Here are some factors to consider about this study:

  • The researchers did not include babies born to women with hypertension or a diabetes diagnosis.
  • The study included men who took a diabetes medication 3 months prior to conception.
  • Researchers accounted for confounding factors that could skew the study's results, such as maternal and paternal age, education, higher or lower socioeconomic status, and smoking.

The exact mechanism by which metformin affects men’s reproductive health is unclear. Here’s what the study found:

  • More than 1 million babies were studied. Of these, 3.3% had one major birth defect at least. Just over half were boys.
  • Approximately 1,500 babies had metformin exposure, and approximately half were male. Birth defects occurred at a rate of 5.2% among metformin-exposed babies. In other words, birth defects increased with metformin use by the father. 
  • The type of birth defect that was most common was genital defects. They occurred only in male offspring. 
  • Men who took metformin outside the 3-month period of sperm development did not have babies with a higher birth defect rate. Therefore, it’s not only taking metformin but the timing of the treatment that’s important.
  • The researchers compared exposed babies to siblings who were not exposed to metformin and found that offspring without metformin exposure did not have increased rates of birth defects compared to the general population. Therefore, the risk was not coming from the father.

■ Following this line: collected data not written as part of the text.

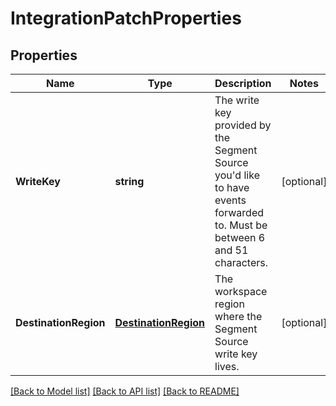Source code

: # IntegrationPatchProperties

## Properties

Name | Type | Description | Notes
------------ | ------------- | ------------- | -------------
**WriteKey** | **string** | The write key provided by the Segment Source you'd like to have events forwarded to. Must be between 6 and 51 characters. |[optional] 
**DestinationRegion** | [**DestinationRegion**](DestinationRegion.md) | The workspace region where the Segment Source write key lives. |[optional] 

[[Back to Model list]](../README.md#documentation-for-models) [[Back to API list]](../README.md#documentation-for-api-endpoints) [[Back to README]](../README.md)


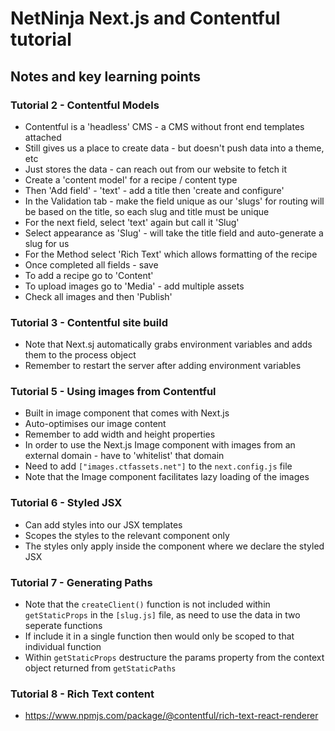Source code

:# NetNinja Next.js and Contentful tutorial

## Notes and key learning points

### Tutorial 2 - Contentful Models

- Contentful is a 'headless' CMS - a CMS without front end templates attached
- Still gives us a place to create data - but doesn't push data into a theme, etc
- Just stores the data - can reach out from our website to fetch it
- Create a 'content model' for a recipe / content type
- Then 'Add field' - 'text' - add a title then 'create and configure'
- In the Validation tab - make the field unique as our 'slugs' for routing will be based on the title, so each slug and title must be unique
- For the next field, select 'text' again but call it 'Slug'
- Select appearance as 'Slug' - will take the title field and auto-generate a slug for us
- For the Method select 'Rich Text' which allows formatting of the recipe
- Once completed all fields - save
- To add a recipe go to 'Content'
- To upload images go to 'Media' - add multiple assets
- Check all images and then 'Publish'

### Tutorial 3 - Contentful site build

- Note that Next.sj automatically grabs environment variables and adds them to the process object
- Remember to restart the server after adding environment variables

### Tutorial 5 - Using images from Contentful

- Built in image component that comes with Next.js
- Auto-optimises our image content
- Remember to add width and height properties
- In order to use the Next.js Image component with images from an external domain - have to 'whitelist' that domain
- Need to add `["images.ctfassets.net"]` to the `next.config.js` file
- Note that the Image component facilitates lazy loading of the images

### Tutorial 6 - Styled JSX

- Can add styles into our JSX templates
- Scopes the styles to the relevant component only
- The styles only apply inside the component where we declare the styled JSX

### Tutorial 7 - Generating Paths

- Note that the `createClient()` function is not included within `getStaticProps` in the `[slug.js]` file, as need to use the data in two seperate functions
- If include it in a single function then would only be scoped to that individual function
- Within `getStaticProps` destructure the params property from the context object returned from `getStaticPaths`

### Tutorial 8 - Rich Text content

- https://www.npmjs.com/package/@contentful/rich-text-react-renderer
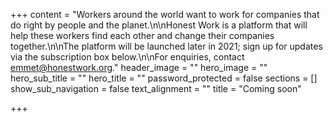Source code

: +++
content = "Workers around the world want to work for companies that do right by people and the planet.\n\nHonest Work is a platform that will help these workers find each other and change their companies together.\n\nThe platform will be launched later in 2021; sign up for updates via the subscription box below.\n\nFor enquiries, contact emmet@honestwork.org."
header_image = ""
hero_image = ""
hero_sub_title = ""
hero_title = ""
password_protected = false
sections = []
show_sub_navigation = false
text_alignment = ""
title = "Coming soon"

+++
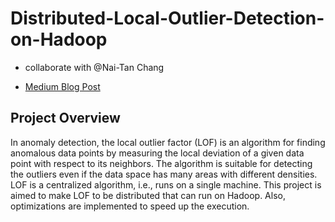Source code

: # Distributed-Local-Outlier-Detection-on-Hadoop

- collaborate with @Nai-Tan Chang 


- [Medium Blog Post](https://medium.com/@leixxxli/distributed-lof-density-sensitive-anomaly-detection-with-mapreduce-6a34c176b90)



## Project Overview 

In anomaly detection, the local outlier factor (LOF) is an algorithm for finding anomalous data points by measuring the local deviation of a given data point with respect to its neighbors. The algorithm is suitable for detecting the outliers even if the data space has many areas with different densities. LOF is a centralized algorithm, i.e., runs on a single machine. This project is aimed to make LOF to be distributed that can run on Hadoop. Also, optimizations are implemented to speed up the execution. 

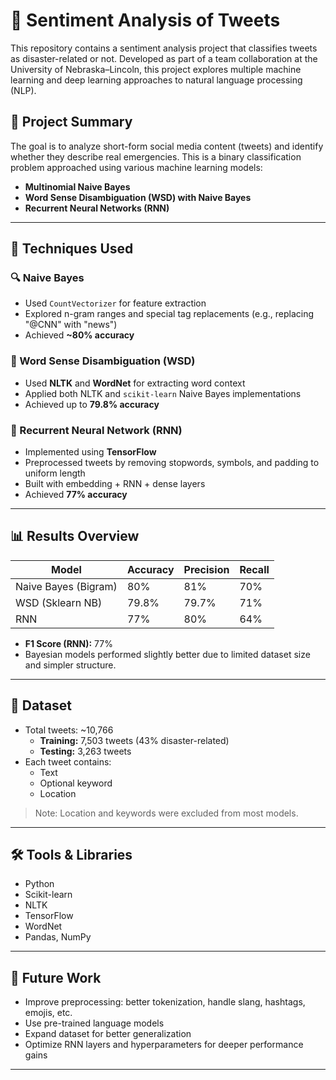 # 🚨 Sentiment Analysis of Tweets

This repository contains a sentiment analysis project that classifies tweets as disaster-related or not. Developed as part of a team collaboration at the University of Nebraska–Lincoln, this project explores multiple machine learning and deep learning approaches to natural language processing (NLP).

## 📌 Project Summary

The goal is to analyze short-form social media content (tweets) and identify whether they describe real emergencies. This is a binary classification problem approached using various machine learning models:

- **Multinomial Naive Bayes**
- **Word Sense Disambiguation (WSD) with Naive Bayes**
- **Recurrent Neural Networks (RNN)**

---

## 🧠 Techniques Used

### 🔍 Naive Bayes
- Used `CountVectorizer` for feature extraction
- Explored n-gram ranges and special tag replacements (e.g., replacing "@CNN" with "news")
- Achieved **~80% accuracy**

### 🧠 Word Sense Disambiguation (WSD)
- Used **NLTK** and **WordNet** for extracting word context
- Applied both NLTK and `scikit-learn` Naive Bayes implementations
- Achieved up to **79.8% accuracy**

### 🧠 Recurrent Neural Network (RNN)
- Implemented using **TensorFlow**
- Preprocessed tweets by removing stopwords, symbols, and padding to uniform length
- Built with embedding + RNN + dense layers
- Achieved **77% accuracy**

---

## 📊 Results Overview

| Model                   | Accuracy | Precision | Recall |
|------------------------|----------|-----------|--------|
| Naive Bayes (Bigram)   | 80%      | 81%       | 70%    |
| WSD (Sklearn NB)       | 79.8%    | 79.7%     | 71%    |
| RNN                    | 77%      | 80%       | 64%    |

- **F1 Score (RNN):** 77%
- Bayesian models performed slightly better due to limited dataset size and simpler structure.

---

## 📁 Dataset

- Total tweets: ~10,766  
  - **Training:** 7,503 tweets (43% disaster-related)
  - **Testing:** 3,263 tweets
- Each tweet contains:
  - Text
  - Optional keyword
  - Location

> Note: Location and keywords were excluded from most models.

---

## 🛠 Tools & Libraries

- Python
- Scikit-learn
- NLTK
- TensorFlow
- WordNet
- Pandas, NumPy

---

## 🔮 Future Work

- Improve preprocessing: better tokenization, handle slang, hashtags, emojis, etc.
- Use pre-trained language models
- Expand dataset for better generalization
- Optimize RNN layers and hyperparameters for deeper performance gains

---

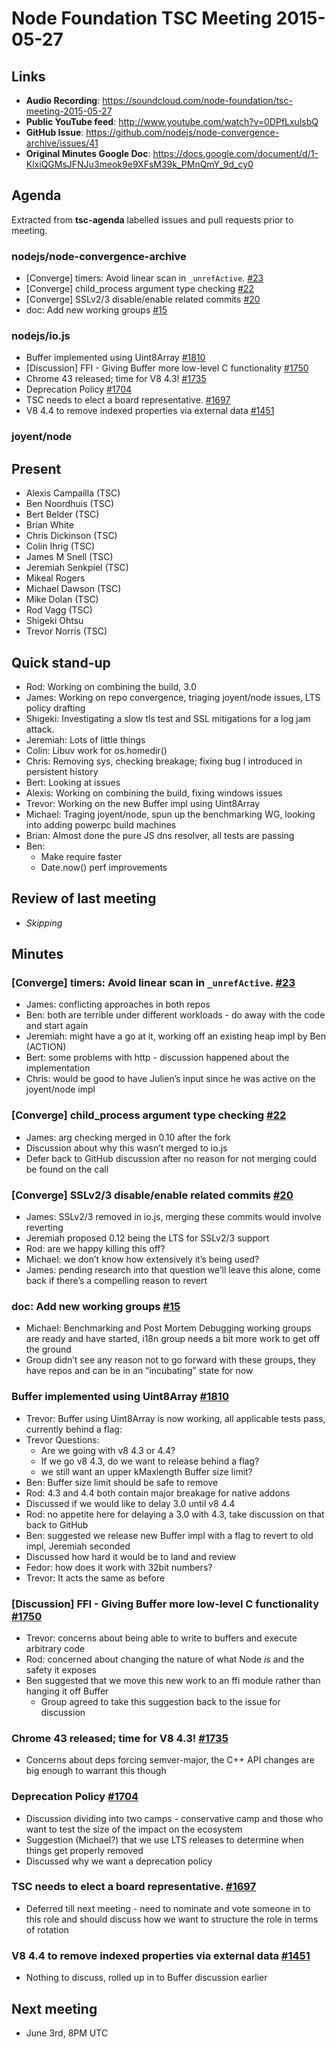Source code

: # Node Foundation TSC Meeting 2015-05-27

## Links

* **Audio Recording**: <https://soundcloud.com/node-foundation/tsc-meeting-2015-05-27>
* **Public YouTube feed**: <http://www.youtube.com/watch?v=0DPfLxulsbQ>
* **GitHub Issue**: <https://github.com/nodejs/node-convergence-archive/issues/41>
* **Original Minutes Google Doc**: <https://docs.google.com/document/d/1-KlxiQGMsJFNJu3meok9e9XFsM39k_PMnQmY_9d_cy0>

## Agenda

Extracted from **tsc-agenda** labelled issues and pull requests prior to meeting.

### nodejs/node-convergence-archive

* \[Converge] timers: Avoid linear scan in `_unrefActive`. [#23](https://github.com/nodejs/node-convergence-archive/issues/23)
* \[Converge] child\_process argument type checking [#22](https://github.com/nodejs/node-convergence-archive/issues/22)
* \[Converge] SSLv2/3 disable/enable related commits [#20](https://github.com/nodejs/node-convergence-archive/issues/20)
* doc: Add new working groups [#15](https://github.com/nodejs/node-convergence-archive/pull/15)

### nodejs/io.js

* Buffer implemented using Uint8Array [#1810](https://github.com/nodejs/io.js/issues/1810)
* \[Discussion] FFI - Giving Buffer more low-level C functionality [#1750](https://github.com/nodejs/io.js/pull/1750)
* Chrome 43 released; time for V8 4.3! [#1735](https://github.com/nodejs/io.js/issues/1735)
* Deprecation Policy [#1704](https://github.com/nodejs/io.js/issues/1704)
* TSC needs to elect a board representative. [#1697](https://github.com/nodejs/io.js/issues/1697)
* V8 4.4 to remove indexed properties via external data [#1451](https://github.com/nodejs/io.js/issues/1451)

### joyent/node

## Present

* Alexis Campailla (TSC)
* Ben Noordhuis (TSC)
* Bert Belder (TSC)
* Brian White
* Chris Dickinson (TSC)
* Colin Ihrig (TSC)
* James M Snell (TSC)
* Jeremiah Senkpiel (TSC)
* Mikeal Rogers
* Michael Dawson (TSC)
* Mike Dolan (TSC)
* Rod Vagg (TSC)
* Shigeki Ohtsu
* Trevor Norris (TSC)

## Quick stand-up

* Rod: Working on combining the build, 3.0
* James: Working on repo convergence, triaging joyent/node issues, LTS policy drafting
* Shigeki: Investigating a slow tls test and SSL mitigations for a log jam attack.
* Jeremiah: Lots of little things
* Colin: Libuv work for os.homedir()
* Chris: Removing sys, checking breakage; fixing bug I introduced in persistent history
* Bert: Looking at issues
* Alexis: Working on combining the build, fixing windows issues
* Trevor: Working on the new Buffer impl using Uint8Array
* Michael: Traging joyent/node, spun up the benchmarking WG, looking into adding powerpc build machines
* Brian: Almost done the pure JS dns resolver, all tests are passing
* Ben:
  * Make require faster
  * Date.now() perf improvements

## Review of last meeting

* _Skipping_

## Minutes

### \[Converge] timers: Avoid linear scan in `_unrefActive`. [#23](https://github.com/nodejs/node-convergence-archive/issues/23)

* James: conflicting approaches in both repos
* Ben: both are terrible under different workloads - do away with the code and start again
* Jeremiah: might have a go at it, working off an existing heap impl by Ben (ACTION)
* Bert: some problems with http - discussion happened about the implementation
* Chris: would be good to have Julien’s input since he was active on the joyent/node impl

### \[Converge] child\_process argument type checking [#22](https://github.com/nodejs/node-convergence-archive/issues/22)

* James: arg checking merged in 0.10 after the fork
* Discussion about why this wasn’t merged to io.js
* Defer back to GitHub discussion after no reason for not merging could be found on the call

### \[Converge] SSLv2/3 disable/enable related commits [#20](https://github.com/nodejs/node-convergence-archive/issues/20)

* James: SSLv2/3 removed in io.js, merging these commits would involve reverting
* Jeremiah proposed 0.12 being the LTS for SSLv2/3 support
* Rod: are we happy killing this off?
* Michael: we don’t know how extensively it’s being used?
* James: pending research into that question we’ll leave this alone, come back if there’s a compelling reason to revert

### doc: Add new working groups [#15](https://github.com/nodejs/node-convergence-archive/pull/15)

* Michael: Benchmarking and Post Mortem Debugging working groups are ready and have started, i18n group needs a bit more work to get off the ground
* Group didn’t see any reason not to go forward with these groups, they have repos and can be in an “incubating” state for now

### Buffer implemented using Uint8Array [#1810](https://github.com/nodejs/io.js/issues/1810)

* Trevor: Buffer using Uint8Array is now working, all applicable tests pass, currently behind a flag:
* Trevor Questions:
  * Are we going with v8 4.3 or 4.4?
  * If we go v8 4.3, do we want to release behind a flag?
  * we still want an upper kMaxlength Buffer size limit?
* Ben: Buffer size limit should be safe to remove
* Rod: 4.3 and 4.4 both contain major breakage for native addons
* Discussed if we would like to delay 3.0 until v8 4.4
* Rod: no appetite here for delaying a 3.0 with 4.3, take discussion on that back to GitHub
* Ben: suggested we release new Buffer impl with a flag to revert to old impl, Jeremiah seconded
* Discussed how hard it would be to land and review
* Fedor: how does it work with 32bit numbers?
* Trevor: It acts the same as before

### \[Discussion] FFI - Giving Buffer more low-level C functionality [#1750](https://github.com/nodejs/io.js/pull/1750)

* Trevor: concerns about being able to write to buffers and execute arbitrary code
* Rod: concerned about changing the nature of what Node _is_ and the safety it exposes
* Ben suggested that we move this new work to an ffi module rather than hanging it off Buffer
  * Group agreed to take this suggestion back to the issue for discussion

### Chrome 43 released; time for V8 4.3! [#1735](https://github.com/nodejs/io.js/issues/1735)

* Concerns about deps forcing semver-major, the C++ API changes are big enough to warrant this though

### Deprecation Policy [#1704](https://github.com/nodejs/io.js/issues/1704)

* Discussion dividing into two camps - conservative camp and those who want to test the size of the impact on the ecosystem
* Suggestion (Michael?) that we use LTS releases to determine when things get properly removed
* Discussed why we want a deprecation policy

### TSC needs to elect a board representative. [#1697](https://github.com/nodejs/io.js/issues/1697)

* Deferred till next meeting - need to nominate and vote someone in to this role and should discuss how we want to structure the role in terms of rotation

### V8 4.4 to remove indexed properties via external data [#1451](https://github.com/nodejs/io.js/issues/1451)

* Nothing to discuss, rolled up in to Buffer discussion earlier

## Next meeting

* June 3rd, 8PM UTC
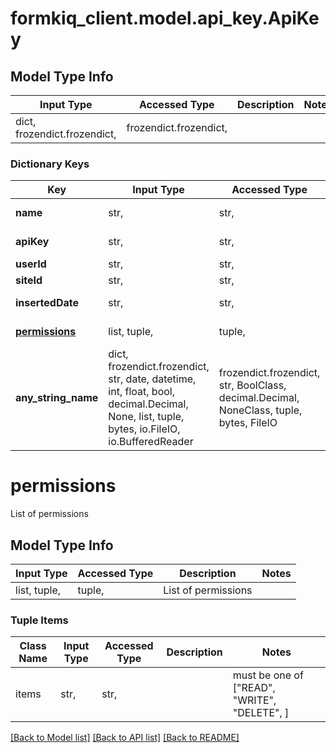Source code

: # formkiq_client.model.api_key.ApiKey

## Model Type Info
Input Type | Accessed Type | Description | Notes
------------ | ------------- | ------------- | -------------
dict, frozendict.frozendict,  | frozendict.frozendict,  |  | 

### Dictionary Keys
Key | Input Type | Accessed Type | Description | Notes
------------ | ------------- | ------------- | ------------- | -------------
**name** | str,  | str,  | Name of API Key | [optional] 
**apiKey** | str,  | str,  | API Key value | [optional] 
**userId** | str,  | str,  |  | [optional] 
**siteId** | str,  | str,  |  | [optional] 
**insertedDate** | str,  | str,  | Inserted Timestamp | [optional] 
**[permissions](#permissions)** | list, tuple,  | tuple,  | List of permissions | [optional] 
**any_string_name** | dict, frozendict.frozendict, str, date, datetime, int, float, bool, decimal.Decimal, None, list, tuple, bytes, io.FileIO, io.BufferedReader | frozendict.frozendict, str, BoolClass, decimal.Decimal, NoneClass, tuple, bytes, FileIO | any string name can be used but the value must be the correct type | [optional]

# permissions

List of permissions

## Model Type Info
Input Type | Accessed Type | Description | Notes
------------ | ------------- | ------------- | -------------
list, tuple,  | tuple,  | List of permissions | 

### Tuple Items
Class Name | Input Type | Accessed Type | Description | Notes
------------- | ------------- | ------------- | ------------- | -------------
items | str,  | str,  |  | must be one of ["READ", "WRITE", "DELETE", ] 

[[Back to Model list]](../../README.md#documentation-for-models) [[Back to API list]](../../README.md#documentation-for-api-endpoints) [[Back to README]](../../README.md)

Besides paternal metformin exposure, can other medications cause a birth defect?

The researchers looked at how taking metformin compared to two other medications commonly used to treat diabetes — sulfonylureas and insulin. 

Insulin exposure did not affect the birth defect rate or the sex ratio. In the babies that had paternal exposure to sulfonylureas, birth defects occurred in 5.1%. Just about half of these babies were boys. 

While these trends are similar to metformin, sulfonylureas did not cause a statistically significant increase in birth defects, did not show a link to the three-month preconception period, and did not demonstrate a consistent pattern of genital defects.

Should men planning fatherhood avoid metformin? 

This observational study has shown that paternal metformin exposure leads to an increased frequency of birth defects in babies, specifically genital defects in male offspring.

However, without further confirmation in other patient populations outside Denmark, it is premature to make changes in clinical practice and advise against metformin use by men of reproductive age with type 2 diabetes who require this medication for glycemic control. 

Couples planning pregnancy should discuss the use of metformin or any medication in general with their doctors to weigh the risks and benefits of metformin use. This study has emphasized that we need to think beyond maternal factors in reproductive health. The link between paternal metformin use and birth defects has shown that the father’s health can significantly affect the baby’s health.